KANSAS CITY, Missouri (Reuters) – A coalition concerned
about the cultivation of genetically modified crops in wildlife
refuge areas filed suit against the U.S. Interior Department on
Wednesday, saying government workers illegally approved the
planting.

The lawsuit, filed in U.S. District Court in Wilmington,
Delaware, seeks to block further cultivation of the crops at
the Prime Hook refuge outside Dover, Delaware. Prime Hook is
one of more than 500 federal wildlife refuges.

It named as defendants the U.S. Fish & Wildlife Service and
its parent agency, the Interior Department.
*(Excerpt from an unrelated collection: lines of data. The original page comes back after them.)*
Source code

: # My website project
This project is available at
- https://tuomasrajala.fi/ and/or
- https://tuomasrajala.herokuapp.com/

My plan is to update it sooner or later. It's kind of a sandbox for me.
The plaintiffs are
the Delaware Audubon Society, Public Employees for
Environmental Responsibility and the Center for Food Safety.

The plaintiffs said they discovered “a top Bush
administration political appointee” overruled the wildlife
refuge manager in allowing the genetically altered crops to be
planted on land designated as a national wildlife refuge in
violation of department policy.

Officials with Fish and Wildlife and the Interior
Department declined to comment immediately.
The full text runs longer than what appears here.